EXERCISE DIRECTIONS: Would you copy out each line of the records below that includes the word "objects"?

DATASET EXCERPTS:
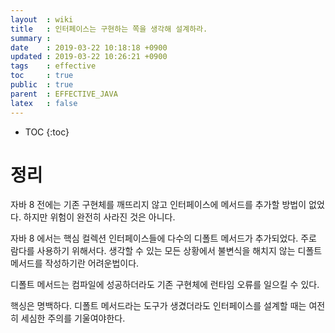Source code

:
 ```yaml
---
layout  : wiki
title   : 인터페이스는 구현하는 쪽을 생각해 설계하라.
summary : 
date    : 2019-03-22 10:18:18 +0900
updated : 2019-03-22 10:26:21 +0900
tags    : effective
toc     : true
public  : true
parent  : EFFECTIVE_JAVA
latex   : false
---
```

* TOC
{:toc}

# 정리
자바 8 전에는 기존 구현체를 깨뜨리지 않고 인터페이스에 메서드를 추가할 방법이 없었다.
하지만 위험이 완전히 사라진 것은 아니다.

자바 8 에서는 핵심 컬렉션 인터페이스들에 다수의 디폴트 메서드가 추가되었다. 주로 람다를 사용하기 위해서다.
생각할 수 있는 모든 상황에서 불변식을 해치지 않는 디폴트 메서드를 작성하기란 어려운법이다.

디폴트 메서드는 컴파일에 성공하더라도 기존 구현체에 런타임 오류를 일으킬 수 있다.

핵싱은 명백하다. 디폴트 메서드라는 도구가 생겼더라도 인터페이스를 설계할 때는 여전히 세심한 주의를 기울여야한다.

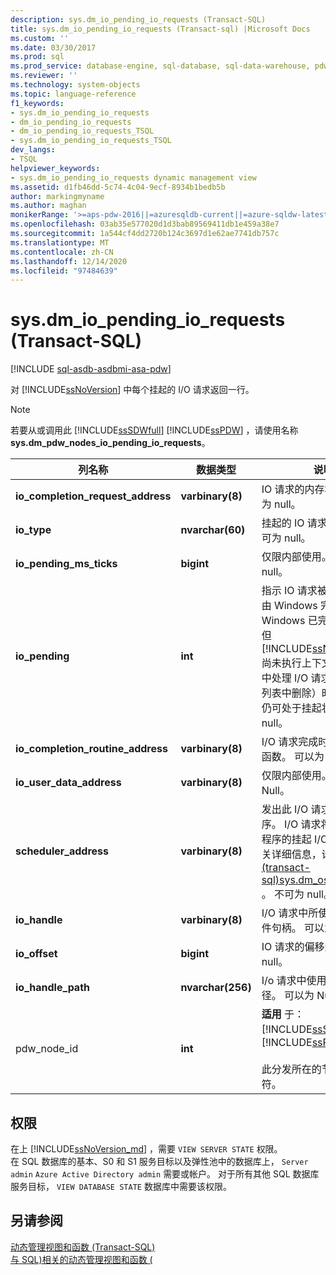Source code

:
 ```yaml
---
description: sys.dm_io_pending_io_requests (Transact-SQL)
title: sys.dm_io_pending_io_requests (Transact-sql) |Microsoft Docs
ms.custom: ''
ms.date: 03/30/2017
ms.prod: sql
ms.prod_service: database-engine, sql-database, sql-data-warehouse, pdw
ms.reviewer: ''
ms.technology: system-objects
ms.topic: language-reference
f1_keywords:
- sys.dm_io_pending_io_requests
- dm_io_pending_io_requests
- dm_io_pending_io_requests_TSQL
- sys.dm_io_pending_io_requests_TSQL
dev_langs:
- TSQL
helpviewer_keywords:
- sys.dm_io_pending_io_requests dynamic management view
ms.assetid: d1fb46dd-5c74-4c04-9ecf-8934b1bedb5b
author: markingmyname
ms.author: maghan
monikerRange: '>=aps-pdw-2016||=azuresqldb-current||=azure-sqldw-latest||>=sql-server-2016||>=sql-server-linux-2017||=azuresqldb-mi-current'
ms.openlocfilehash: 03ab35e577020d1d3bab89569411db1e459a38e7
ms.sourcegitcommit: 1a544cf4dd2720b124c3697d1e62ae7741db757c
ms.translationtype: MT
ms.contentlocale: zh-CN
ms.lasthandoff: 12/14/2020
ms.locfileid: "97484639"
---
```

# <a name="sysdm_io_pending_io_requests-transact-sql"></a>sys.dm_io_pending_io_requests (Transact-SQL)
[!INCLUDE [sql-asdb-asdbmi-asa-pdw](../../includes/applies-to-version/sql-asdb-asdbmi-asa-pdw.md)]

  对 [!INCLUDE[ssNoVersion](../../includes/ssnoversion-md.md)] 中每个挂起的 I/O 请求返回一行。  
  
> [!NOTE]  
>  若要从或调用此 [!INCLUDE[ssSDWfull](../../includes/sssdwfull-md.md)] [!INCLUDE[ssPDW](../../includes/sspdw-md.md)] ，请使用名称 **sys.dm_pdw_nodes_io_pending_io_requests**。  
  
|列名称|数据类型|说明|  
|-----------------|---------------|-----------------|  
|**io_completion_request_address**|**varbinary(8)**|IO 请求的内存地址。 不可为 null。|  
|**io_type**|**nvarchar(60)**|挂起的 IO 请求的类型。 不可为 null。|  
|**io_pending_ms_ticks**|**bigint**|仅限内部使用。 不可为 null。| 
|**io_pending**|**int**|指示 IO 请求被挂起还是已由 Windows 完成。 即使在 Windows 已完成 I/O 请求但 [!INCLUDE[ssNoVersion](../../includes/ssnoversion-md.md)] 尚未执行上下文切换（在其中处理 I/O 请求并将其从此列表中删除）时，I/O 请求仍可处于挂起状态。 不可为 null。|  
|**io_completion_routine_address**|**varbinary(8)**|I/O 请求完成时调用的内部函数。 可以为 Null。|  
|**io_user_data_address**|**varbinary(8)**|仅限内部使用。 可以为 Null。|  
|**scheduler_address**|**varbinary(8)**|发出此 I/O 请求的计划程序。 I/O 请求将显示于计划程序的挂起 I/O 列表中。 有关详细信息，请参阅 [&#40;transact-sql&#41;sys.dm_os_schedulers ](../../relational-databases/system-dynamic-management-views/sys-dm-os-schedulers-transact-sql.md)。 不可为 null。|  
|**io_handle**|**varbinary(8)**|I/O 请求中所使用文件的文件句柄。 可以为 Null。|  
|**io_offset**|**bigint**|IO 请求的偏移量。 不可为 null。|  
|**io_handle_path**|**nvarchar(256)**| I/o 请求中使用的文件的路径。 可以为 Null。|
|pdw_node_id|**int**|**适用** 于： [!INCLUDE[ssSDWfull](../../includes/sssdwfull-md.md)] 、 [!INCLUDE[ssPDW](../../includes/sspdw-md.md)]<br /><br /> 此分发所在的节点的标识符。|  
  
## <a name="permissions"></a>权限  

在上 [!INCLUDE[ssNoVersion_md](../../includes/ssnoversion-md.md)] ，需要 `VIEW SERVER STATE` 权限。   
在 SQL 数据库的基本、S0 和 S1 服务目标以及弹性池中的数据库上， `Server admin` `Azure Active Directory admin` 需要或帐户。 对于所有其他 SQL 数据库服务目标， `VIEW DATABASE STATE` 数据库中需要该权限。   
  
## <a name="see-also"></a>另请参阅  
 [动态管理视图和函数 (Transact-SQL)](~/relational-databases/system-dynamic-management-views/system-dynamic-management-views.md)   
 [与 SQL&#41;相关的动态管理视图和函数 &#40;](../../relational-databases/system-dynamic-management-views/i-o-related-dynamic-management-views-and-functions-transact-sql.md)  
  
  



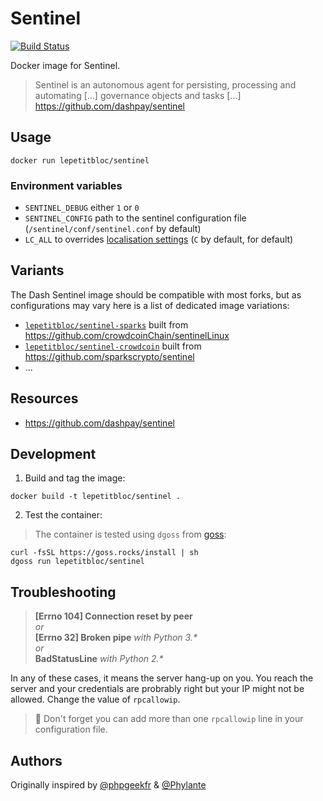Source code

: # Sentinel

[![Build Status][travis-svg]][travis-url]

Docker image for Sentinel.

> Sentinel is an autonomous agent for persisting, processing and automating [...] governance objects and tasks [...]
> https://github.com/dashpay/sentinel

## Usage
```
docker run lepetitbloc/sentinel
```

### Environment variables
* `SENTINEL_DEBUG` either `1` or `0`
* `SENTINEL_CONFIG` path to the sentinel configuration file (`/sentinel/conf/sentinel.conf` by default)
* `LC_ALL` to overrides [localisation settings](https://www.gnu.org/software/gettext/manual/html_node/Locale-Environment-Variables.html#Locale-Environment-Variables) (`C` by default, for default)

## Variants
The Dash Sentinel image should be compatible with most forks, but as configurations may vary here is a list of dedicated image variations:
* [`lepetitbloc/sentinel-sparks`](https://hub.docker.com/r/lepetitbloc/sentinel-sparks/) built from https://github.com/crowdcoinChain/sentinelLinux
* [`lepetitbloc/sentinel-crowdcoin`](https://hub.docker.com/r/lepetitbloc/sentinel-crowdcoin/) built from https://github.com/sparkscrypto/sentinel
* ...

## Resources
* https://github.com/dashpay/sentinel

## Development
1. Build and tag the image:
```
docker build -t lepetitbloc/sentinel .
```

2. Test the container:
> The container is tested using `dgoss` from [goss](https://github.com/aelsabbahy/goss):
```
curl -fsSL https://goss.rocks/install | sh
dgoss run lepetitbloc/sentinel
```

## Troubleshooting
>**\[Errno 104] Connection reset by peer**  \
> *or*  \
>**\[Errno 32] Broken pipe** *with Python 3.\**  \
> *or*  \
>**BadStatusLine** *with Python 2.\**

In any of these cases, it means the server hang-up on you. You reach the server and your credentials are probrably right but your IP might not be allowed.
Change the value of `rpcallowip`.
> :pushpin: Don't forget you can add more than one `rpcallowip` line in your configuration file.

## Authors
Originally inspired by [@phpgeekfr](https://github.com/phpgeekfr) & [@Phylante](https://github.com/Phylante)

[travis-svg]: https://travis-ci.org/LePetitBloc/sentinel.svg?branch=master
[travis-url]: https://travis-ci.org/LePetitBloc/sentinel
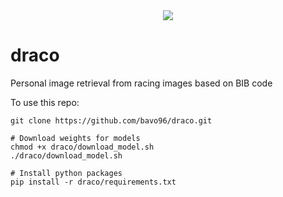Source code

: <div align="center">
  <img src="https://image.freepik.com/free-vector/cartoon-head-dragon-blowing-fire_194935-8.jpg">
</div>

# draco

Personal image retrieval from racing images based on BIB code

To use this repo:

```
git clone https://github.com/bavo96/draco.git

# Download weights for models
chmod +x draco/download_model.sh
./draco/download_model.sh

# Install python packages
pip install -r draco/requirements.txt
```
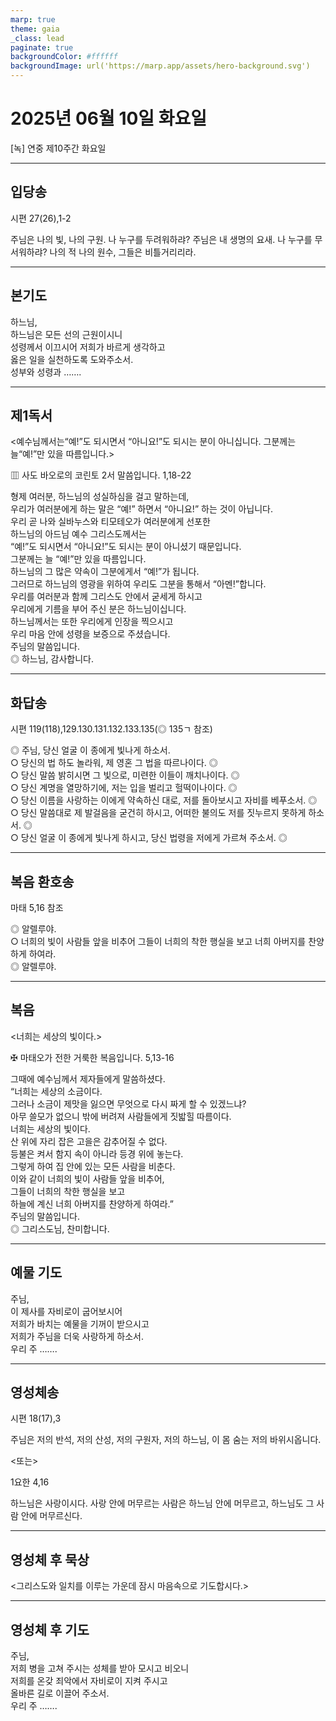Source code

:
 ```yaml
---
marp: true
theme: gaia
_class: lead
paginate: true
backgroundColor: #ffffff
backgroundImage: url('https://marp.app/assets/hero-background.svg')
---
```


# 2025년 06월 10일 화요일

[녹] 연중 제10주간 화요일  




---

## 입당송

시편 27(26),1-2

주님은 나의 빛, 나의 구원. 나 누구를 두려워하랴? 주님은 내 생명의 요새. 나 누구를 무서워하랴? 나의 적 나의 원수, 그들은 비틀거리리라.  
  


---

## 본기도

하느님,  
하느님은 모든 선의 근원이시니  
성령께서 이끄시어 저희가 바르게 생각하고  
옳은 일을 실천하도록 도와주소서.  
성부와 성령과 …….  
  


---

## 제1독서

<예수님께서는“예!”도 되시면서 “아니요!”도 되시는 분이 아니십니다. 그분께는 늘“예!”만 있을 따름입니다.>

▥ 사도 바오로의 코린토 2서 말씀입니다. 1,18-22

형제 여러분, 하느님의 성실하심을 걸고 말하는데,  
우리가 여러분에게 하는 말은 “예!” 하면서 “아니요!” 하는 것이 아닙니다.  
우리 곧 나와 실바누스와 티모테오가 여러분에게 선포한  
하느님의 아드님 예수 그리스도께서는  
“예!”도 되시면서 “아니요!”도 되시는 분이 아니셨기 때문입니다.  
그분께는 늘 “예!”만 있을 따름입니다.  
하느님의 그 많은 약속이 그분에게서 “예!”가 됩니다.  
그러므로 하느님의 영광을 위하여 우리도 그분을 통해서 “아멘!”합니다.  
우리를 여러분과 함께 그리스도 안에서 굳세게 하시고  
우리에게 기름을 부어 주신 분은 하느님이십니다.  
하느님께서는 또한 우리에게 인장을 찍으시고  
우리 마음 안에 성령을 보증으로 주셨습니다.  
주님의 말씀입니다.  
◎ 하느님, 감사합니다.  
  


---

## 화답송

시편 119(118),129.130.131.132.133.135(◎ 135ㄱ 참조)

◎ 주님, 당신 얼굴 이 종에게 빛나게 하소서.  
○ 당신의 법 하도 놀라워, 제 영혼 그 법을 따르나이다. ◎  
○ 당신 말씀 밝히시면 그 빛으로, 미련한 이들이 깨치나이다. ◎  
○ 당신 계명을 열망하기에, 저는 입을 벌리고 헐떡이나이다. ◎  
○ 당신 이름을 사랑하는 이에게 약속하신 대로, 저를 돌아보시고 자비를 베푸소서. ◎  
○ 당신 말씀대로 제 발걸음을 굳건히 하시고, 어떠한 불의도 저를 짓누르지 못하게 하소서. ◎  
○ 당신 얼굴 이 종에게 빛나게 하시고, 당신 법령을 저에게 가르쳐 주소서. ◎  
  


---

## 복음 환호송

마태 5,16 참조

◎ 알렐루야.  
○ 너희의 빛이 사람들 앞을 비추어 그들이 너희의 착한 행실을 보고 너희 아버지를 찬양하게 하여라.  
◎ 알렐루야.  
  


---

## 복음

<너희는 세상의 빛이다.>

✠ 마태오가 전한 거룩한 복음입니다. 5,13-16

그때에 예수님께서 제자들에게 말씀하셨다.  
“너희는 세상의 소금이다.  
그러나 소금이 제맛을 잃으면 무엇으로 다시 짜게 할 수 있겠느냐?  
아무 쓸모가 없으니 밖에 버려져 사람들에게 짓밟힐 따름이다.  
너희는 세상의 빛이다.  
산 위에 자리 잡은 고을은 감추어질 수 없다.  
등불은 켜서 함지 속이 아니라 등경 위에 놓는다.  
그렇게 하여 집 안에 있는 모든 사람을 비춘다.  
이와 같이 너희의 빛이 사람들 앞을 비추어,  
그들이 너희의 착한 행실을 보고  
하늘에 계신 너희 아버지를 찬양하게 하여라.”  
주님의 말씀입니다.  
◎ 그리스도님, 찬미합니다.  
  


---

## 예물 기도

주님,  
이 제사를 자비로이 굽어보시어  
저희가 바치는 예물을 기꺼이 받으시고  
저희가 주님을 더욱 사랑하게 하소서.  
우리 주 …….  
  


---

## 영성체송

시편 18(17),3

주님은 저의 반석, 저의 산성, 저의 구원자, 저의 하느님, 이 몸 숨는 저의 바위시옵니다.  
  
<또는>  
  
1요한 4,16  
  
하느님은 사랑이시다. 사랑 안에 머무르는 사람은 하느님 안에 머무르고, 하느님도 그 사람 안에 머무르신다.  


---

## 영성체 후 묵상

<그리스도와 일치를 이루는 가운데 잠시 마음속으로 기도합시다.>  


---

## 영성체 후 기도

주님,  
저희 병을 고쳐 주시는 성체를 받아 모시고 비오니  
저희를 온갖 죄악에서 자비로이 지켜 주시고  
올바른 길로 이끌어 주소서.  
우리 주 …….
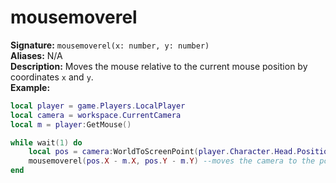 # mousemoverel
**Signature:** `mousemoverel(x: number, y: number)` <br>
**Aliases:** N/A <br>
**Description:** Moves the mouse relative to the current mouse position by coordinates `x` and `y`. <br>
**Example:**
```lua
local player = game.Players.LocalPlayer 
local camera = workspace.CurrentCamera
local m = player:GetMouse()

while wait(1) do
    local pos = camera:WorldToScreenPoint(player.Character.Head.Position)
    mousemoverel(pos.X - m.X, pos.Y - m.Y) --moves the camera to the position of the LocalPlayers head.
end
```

OUTPUT OF THE EXERCISE:
ms.technology: system-objects
> Sentinel is an autonomous agent for persisting, processing and automating [...] governance objects and tasks [...]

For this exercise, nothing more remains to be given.